TASK TO CARRY OUT - This exercise calls for all the entries that follow to be set down exactly, without their images.

(RECORDS FOR THIS TASK)

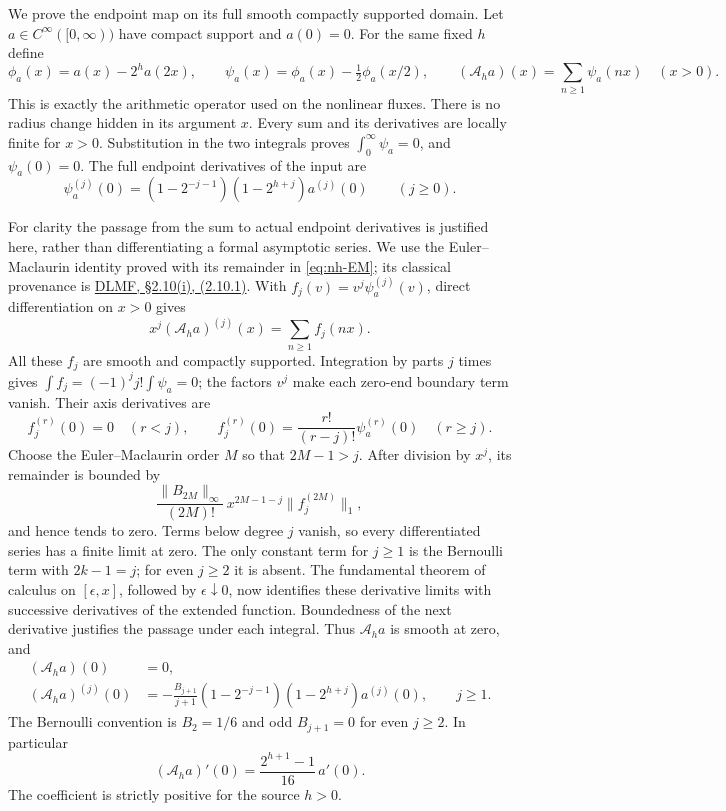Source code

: We prove the endpoint map on its full smooth compactly supported
domain. Let \(a\in C^\infty([0,\infty))\) have compact support and
\(a(0)=0\). For the same fixed \(h\) define
\[
 \phi_a(x)=a(x)-2^h a(2x),\qquad
 \psi_a(x)=\phi_a(x)-\tfrac12\phi_a(x/2),\qquad
 (\mathcal A_h a)(x)=\sum_{n\ge1}\psi_a(nx)\quad(x>0).
\]
This is exactly the arithmetic operator used on the nonlinear fluxes.
There is no radius change hidden in its argument \(x\).
Every sum and its derivatives are locally finite for \(x>0\).
Substitution in the two integrals proves
\(\int_0^\infty\psi_a=0\), and \(\psi_a(0)=0\).
The full endpoint derivatives of the input are
\begin{equation}\label{naj:psi-jet}
 \psi_a^{(j)}(0)
  =(1-2^{-j-1})(1-2^{h+j})a^{(j)}(0)\qquad(j\ge0).
\end{equation}

For clarity the passage from the sum to actual endpoint derivatives
is justified here, rather than differentiating a formal asymptotic
series. We use the Euler--Maclaurin identity proved with its remainder
in \eqref{eq:nh-EM}; its classical provenance is
\href{https://dlmf.nist.gov/2.10.E1}{DLMF, \S2.10(i), (2.10.1)}. With
\(f_j(v)=v^j\psi_a^{(j)}(v)\), direct differentiation on \(x>0\)
gives
\[
 x^j(\mathcal A_ha)^{(j)}(x)=\sum_{n\ge1}f_j(nx).
\]
All these \(f_j\) are smooth and compactly supported. Integration by
parts \(j\) times gives
\(\int f_j=(-1)^j j!\int\psi_a=0\); the factors \(v^j\) make
each zero-end boundary term vanish. Their axis derivatives are
\[
 f_j^{(r)}(0)=0\quad(r<j),\qquad
 f_j^{(r)}(0)=\frac{r!}{(r-j)!}\psi_a^{(r)}(0)\quad(r\ge j).
\]
Choose the Euler--Maclaurin order \(M\) so that \(2M-1>j\).
After division by \(x^j\), its remainder is bounded by
\[
 \frac{\|B_{2M}\|_\infty}{(2M)!}\,
 x^{2M-1-j}\|f_j^{(2M)}\|_1,
\]
and hence tends to zero. Terms below degree \(j\) vanish, so every
differentiated series has a finite limit at zero. The only constant
term for \(j\ge1\) is the Bernoulli term with \(2k-1=j\); for even
\(j\ge2\) it is absent. The fundamental theorem of calculus on
\([\epsilon,x]\), followed by \(\epsilon\downarrow0\), now identifies
these derivative limits with successive derivatives of the extended
function. Boundedness of the next derivative justifies the passage
under each integral. Thus \(\mathcal A_ha\) is smooth at zero, and
\begin{equation}\label{naj:all-jets}
 \begin{split}
 (\mathcal A_ha)(0)&=0,\\
 (\mathcal A_ha)^{(j)}(0)&=
 -\frac{B_{j+1}}{j+1}
 (1-2^{-j-1})(1-2^{h+j})a^{(j)}(0),\qquad j\ge1.
 \end{split}
\end{equation}
The Bernoulli convention is \(B_2=1/6\) and odd \(B_{j+1}=0\)
for even \(j\ge2\).
In particular
\begin{equation}\label{naj:first-map}
 (\mathcal A_ha)'(0)=
       \frac{2^{h+1}-1}{16}\,a'(0).
\end{equation}
The coefficient is strictly positive for the source \(h>0\).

(End RECORDS FOR THIS TASK)

RESPONSE FOR THIS EXERCISE -
Source code

: We prove the endpoint map on its full smooth compactly supported
domain. Let \(a\in C^\infty([0,\infty))\) have compact support and
\(a(0)=0\). For the same fixed \(h\) define
\[
 \phi_a(x)=a(x)-2^h a(2x),\qquad
 \psi_a(x)=\phi_a(x)-\tfrac12\phi_a(x/2),\qquad
 (\mathcal A_h a)(x)=\sum_{n\ge1}\psi_a(nx)\quad(x>0).
\]
This is exactly the arithmetic operator used on the nonlinear fluxes.
There is no radius change hidden in its argument \(x\).
Every sum and its derivatives are locally finite for \(x>0\).
Substitution in the two integrals proves
\(\int_0^\infty\psi_a=0\), and \(\psi_a(0)=0\).
The full endpoint derivatives of the input are
\begin{equation}\label{naj:psi-jet}
 \psi_a^{(j)}(0)
  =(1-2^{-j-1})(1-2^{h+j})a^{(j)}(0)\qquad(j\ge0).
\end{equation}

For clarity the passage from the sum to actual endpoint derivatives
is justified here, rather than differentiating a formal asymptotic
series. We use the Euler--Maclaurin identity proved with its remainder
in \eqref{eq:nh-EM}; its classical provenance is
\href{https://dlmf.nist.gov/2.10.E1}{DLMF, \S2.10(i), (2.10.1)}. With
\(f_j(v)=v^j\psi_a^{(j)}(v)\), direct differentiation on \(x>0\)
gives
\[
 x^j(\mathcal A_ha)^{(j)}(x)=\sum_{n\ge1}f_j(nx).
\]
All these \(f_j\) are smooth and compactly supported. Integration by
parts \(j\) times gives
\(\int f_j=(-1)^j j!\int\psi_a=0\); the factors \(v^j\) make
each zero-end boundary term vanish. Their axis derivatives are
\[
 f_j^{(r)}(0)=0\quad(r<j),\qquad
 f_j^{(r)}(0)=\frac{r!}{(r-j)!}\psi_a^{(r)}(0)\quad(r\ge j).
\]
Choose the Euler--Maclaurin order \(M\) so that \(2M-1>j\).
After division by \(x^j\), its remainder is bounded by
\[
 \frac{\|B_{2M}\|_\infty}{(2M)!}\,
 x^{2M-1-j}\|f_j^{(2M)}\|_1,
\]
and hence tends to zero. Terms below degree \(j\) vanish, so every
differentiated series has a finite limit at zero. The only constant
term for \(j\ge1\) is the Bernoulli term with \(2k-1=j\); for even
\(j\ge2\) it is absent. The fundamental theorem of calculus on
\([\epsilon,x]\), followed by \(\epsilon\downarrow0\), now identifies
these derivative limits with successive derivatives of the extended
function. Boundedness of the next derivative justifies the passage
under each integral. Thus \(\mathcal A_ha\) is smooth at zero, and
\begin{equation}\label{naj:all-jets}
 \begin{split}
 (\mathcal A_ha)(0)&=0,\\
 (\mathcal A_ha)^{(j)}(0)&=
 -\frac{B_{j+1}}{j+1}
 (1-2^{-j-1})(1-2^{h+j})a^{(j)}(0),\qquad j\ge1.
 \end{split}
\end{equation}
The Bernoulli convention is \(B_2=1/6\) and odd \(B_{j+1}=0\)
for even \(j\ge2\).
In particular
\begin{equation}\label{naj:first-map}
 (\mathcal A_ha)'(0)=
       \frac{2^{h+1}-1}{16}\,a'(0).
\end{equation}
The coefficient is strictly positive for the source \(h>0\).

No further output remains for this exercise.